Stored data entries:
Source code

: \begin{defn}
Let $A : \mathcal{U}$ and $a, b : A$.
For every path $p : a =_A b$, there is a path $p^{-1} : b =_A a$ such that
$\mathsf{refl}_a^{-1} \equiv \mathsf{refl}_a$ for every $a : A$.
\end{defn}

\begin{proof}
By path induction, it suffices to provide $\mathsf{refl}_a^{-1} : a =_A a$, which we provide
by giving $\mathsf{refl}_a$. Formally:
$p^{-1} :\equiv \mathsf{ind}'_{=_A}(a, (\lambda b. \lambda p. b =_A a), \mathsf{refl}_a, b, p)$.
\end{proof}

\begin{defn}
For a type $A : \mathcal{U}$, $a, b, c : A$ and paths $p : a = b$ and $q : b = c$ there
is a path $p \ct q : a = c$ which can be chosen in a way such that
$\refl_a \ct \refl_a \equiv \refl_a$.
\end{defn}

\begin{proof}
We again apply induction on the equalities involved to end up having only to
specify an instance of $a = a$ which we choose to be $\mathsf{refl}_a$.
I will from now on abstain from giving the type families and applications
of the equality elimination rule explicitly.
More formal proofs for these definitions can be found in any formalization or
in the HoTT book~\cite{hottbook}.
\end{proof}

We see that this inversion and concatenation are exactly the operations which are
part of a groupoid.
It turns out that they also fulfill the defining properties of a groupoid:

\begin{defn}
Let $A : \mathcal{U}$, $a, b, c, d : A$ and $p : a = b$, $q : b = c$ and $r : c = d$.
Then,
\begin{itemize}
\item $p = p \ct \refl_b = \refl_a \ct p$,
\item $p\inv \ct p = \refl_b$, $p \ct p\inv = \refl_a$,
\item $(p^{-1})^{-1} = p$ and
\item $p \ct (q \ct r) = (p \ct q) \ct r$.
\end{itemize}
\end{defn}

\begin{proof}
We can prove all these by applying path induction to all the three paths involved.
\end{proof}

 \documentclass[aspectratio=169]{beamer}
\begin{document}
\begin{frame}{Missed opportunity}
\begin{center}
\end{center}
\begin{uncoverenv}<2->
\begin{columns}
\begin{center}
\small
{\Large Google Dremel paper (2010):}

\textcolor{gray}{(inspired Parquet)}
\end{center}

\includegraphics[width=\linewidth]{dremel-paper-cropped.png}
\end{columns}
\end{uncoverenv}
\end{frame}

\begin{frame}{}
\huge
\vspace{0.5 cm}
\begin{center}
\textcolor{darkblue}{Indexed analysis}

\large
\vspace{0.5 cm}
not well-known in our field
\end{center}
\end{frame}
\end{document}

Exercise goal:
Your job is to restate all of the data word for word.

Written response:
Source code

: \begin{defn}
Let $A : \mathcal{U}$ and $a, b : A$.
For every path $p : a =_A b$, there is a path $p^{-1} : b =_A a$ such that
$\mathsf{refl}_a^{-1} \equiv \mathsf{refl}_a$ for every $a : A$.
\end{defn}

\begin{proof}
By path induction, it suffices to provide $\mathsf{refl}_a^{-1} : a =_A a$, which we provide
by giving $\mathsf{refl}_a$. Formally:
$p^{-1} :\equiv \mathsf{ind}'_{=_A}(a, (\lambda b. \lambda p. b =_A a), \mathsf{refl}_a, b, p)$.
\end{proof}

\begin{defn}
For a type $A : \mathcal{U}$, $a, b, c : A$ and paths $p : a = b$ and $q : b = c$ there
is a path $p \ct q : a = c$ which can be chosen in a way such that
$\refl_a \ct \refl_a \equiv \refl_a$.
\end{defn}

\begin{proof}
We again apply induction on the equalities involved to end up having only to
specify an instance of $a = a$ which we choose to be $\mathsf{refl}_a$.
I will from now on abstain from giving the type families and applications
of the equality elimination rule explicitly.
More formal proofs for these definitions can be found in any formalization or
in the HoTT book~\cite{hottbook}.
\end{proof}

We see that this inversion and concatenation are exactly the operations which are
part of a groupoid.
It turns out that they also fulfill the defining properties of a groupoid:

\begin{defn}
Let $A : \mathcal{U}$, $a, b, c, d : A$ and $p : a = b$, $q : b = c$ and $r : c = d$.
Then,
\begin{itemize}
\item $p = p \ct \refl_b = \refl_a \ct p$,
\item $p\inv \ct p = \refl_b$, $p \ct p\inv = \refl_a$,
\item $(p^{-1})^{-1} = p$ and
\item $p \ct (q \ct r) = (p \ct q) \ct r$.
\end{itemize}
\end{defn}

\begin{proof}
We can prove all these by applying path induction to all the three paths involved.
\end{proof}

 \documentclass[aspectratio=169]{beamer}
\begin{document}
\begin{frame}{Missed opportunity}
\begin{center}
\end{center}
\begin{uncoverenv}<2->
\begin{columns}
\begin{center}
\small
{\Large Google Dremel paper (2010):}

\textcolor{gray}{(inspired Parquet)}
\end{center}

\includegraphics[width=\linewidth]{dremel-paper-cropped.png}
\end{columns}
\end{uncoverenv}
\end{frame}

\begin{frame}{}
\huge
\vspace{0.5 cm}
\begin{center}
\textcolor{darkblue}{Indexed analysis}

\large
\vspace{0.5 cm}
not well-known in our field
\end{center}
\end{frame}
\end{document}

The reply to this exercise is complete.